The Portuguese capital market experienced “important changes” during that period, starting with the merger between Lisbon and Porto in 1999, which led to the stock exchange bought by Euronext three years later.

After a decade of prosperous IPO, the stock market reached 1997 with a peak of 148 listed companies, but since then, the trend has been reversed: “Since 2000, there have been very few new listings with only 16 companies going public, while a total of 91 companies have left all segments of Euronext Lisbon,” points out the OECD, underlining that since the turn of the millennium in just two years – 2008 and 2015 – there have been more entries than exits from the stock market.

In addition to the drop in the number of IPOs, size has also retreated. In the 19 IPOs registered between 1996 and 2003, 6.4 billion Euros (at an average of 339 million each) were obtained. In the following period, between 2004 and 2011, six companies raised 4.1 billion, with an average of 686 million.
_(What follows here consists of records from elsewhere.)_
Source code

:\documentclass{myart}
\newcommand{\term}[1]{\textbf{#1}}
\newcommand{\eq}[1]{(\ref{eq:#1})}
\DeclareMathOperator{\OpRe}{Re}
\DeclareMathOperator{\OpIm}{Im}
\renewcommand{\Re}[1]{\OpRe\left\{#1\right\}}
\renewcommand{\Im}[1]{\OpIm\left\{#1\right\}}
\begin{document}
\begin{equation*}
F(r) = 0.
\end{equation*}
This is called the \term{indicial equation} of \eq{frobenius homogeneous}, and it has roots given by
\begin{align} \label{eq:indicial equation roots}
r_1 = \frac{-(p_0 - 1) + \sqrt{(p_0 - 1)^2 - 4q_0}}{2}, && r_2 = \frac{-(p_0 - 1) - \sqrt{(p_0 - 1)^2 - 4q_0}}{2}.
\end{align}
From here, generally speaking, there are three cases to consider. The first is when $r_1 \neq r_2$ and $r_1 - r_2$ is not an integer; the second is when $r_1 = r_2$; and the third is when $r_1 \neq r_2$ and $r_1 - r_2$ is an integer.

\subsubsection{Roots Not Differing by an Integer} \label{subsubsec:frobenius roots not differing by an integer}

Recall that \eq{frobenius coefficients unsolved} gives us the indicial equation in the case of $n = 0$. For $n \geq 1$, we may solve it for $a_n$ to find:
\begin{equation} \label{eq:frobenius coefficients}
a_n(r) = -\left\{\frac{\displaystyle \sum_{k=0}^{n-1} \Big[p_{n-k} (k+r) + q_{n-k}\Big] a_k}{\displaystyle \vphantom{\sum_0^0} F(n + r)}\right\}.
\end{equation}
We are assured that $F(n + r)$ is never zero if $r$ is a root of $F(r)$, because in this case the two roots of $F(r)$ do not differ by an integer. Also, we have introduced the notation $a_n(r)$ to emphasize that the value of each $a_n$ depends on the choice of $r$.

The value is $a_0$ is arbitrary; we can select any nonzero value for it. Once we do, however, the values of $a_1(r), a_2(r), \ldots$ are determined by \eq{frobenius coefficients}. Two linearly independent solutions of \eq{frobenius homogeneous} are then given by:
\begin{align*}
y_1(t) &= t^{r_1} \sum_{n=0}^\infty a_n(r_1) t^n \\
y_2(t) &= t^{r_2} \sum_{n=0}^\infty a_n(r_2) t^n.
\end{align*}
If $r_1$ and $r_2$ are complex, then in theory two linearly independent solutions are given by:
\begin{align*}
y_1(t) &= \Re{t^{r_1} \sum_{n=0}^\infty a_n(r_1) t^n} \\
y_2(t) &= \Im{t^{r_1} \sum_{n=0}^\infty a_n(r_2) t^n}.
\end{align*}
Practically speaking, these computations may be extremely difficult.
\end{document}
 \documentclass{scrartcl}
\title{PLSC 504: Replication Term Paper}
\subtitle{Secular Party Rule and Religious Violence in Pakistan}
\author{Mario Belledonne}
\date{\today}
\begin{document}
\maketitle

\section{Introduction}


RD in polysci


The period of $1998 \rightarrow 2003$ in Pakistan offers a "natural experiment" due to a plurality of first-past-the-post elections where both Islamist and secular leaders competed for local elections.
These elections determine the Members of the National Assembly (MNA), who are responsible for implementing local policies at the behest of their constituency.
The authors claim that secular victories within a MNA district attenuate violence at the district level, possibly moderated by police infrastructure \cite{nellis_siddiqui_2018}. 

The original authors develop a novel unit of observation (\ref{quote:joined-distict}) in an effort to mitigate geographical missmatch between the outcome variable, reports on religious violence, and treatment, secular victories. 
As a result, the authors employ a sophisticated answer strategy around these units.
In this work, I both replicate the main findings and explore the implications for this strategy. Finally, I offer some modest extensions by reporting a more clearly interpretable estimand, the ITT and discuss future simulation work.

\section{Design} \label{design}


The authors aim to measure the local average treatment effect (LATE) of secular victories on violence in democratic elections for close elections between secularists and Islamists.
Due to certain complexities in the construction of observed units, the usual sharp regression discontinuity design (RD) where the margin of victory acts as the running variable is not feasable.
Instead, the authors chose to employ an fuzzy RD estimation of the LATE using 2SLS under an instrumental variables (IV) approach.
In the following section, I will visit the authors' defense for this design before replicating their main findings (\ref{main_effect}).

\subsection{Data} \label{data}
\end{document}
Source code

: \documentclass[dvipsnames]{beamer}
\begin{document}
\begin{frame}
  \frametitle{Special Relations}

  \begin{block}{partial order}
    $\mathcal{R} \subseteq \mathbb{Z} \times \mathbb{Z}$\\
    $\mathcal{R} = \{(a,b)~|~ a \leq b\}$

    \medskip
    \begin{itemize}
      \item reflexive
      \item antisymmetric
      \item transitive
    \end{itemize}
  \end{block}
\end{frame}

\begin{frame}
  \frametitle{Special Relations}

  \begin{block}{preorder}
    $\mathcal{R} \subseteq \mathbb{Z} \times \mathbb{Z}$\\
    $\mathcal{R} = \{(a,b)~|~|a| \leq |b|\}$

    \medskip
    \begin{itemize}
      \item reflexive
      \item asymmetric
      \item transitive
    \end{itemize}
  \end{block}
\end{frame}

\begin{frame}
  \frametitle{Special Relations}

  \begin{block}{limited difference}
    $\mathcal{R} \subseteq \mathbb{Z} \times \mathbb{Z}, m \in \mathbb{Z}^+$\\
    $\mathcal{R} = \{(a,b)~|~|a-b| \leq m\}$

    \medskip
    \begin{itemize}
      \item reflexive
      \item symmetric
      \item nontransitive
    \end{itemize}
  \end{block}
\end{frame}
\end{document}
Since 2012, there have been only four IPOs and a total of 717 million brings the average per transaction to only 179 million euros.

Highly indebted and poor liquidity: this is how companies go out of the stock market

The combination of the two factors has led to “the Portuguese capital market having one of the lowest market capitalization ratios to GDP in the Eurozone,” it says. The stock market’s representation in the economy fell to 30% in 2018, from 52% in 2007. “At the same time, the liquidity of the secondary stock market has been on a downward trend since 2008”.

In fact, the reduced liquidity and size of the Portuguese stock market have generated a kind of vicious circle. Although some companies were forced out because of bankruptcies or by the regulators’ decision or the stock market, “most of the exits were actually voluntary”, explains the OECD. “Among the companies that went out by shareholder resolution, all but one mentioned low liquidity as a significant reason in the decision. The second most important was insufficient recognition and interest from investors.”

Compliance costs and commissions were also an important reason, but no company cited financial reasons as the main cause. The organization explains that, contrary to the trend among the other countries, most exits from the stock market took place in the period before 2008. And it stresses that there are differences in profile.

Those listed before the crisis were smaller than the pairs, less profitable and with less capacity for sales growth. After the crisis, these are companies with the same size as the pairs, but with three characteristics: weaker performance, more indebted in the long term and with low net worth stocks.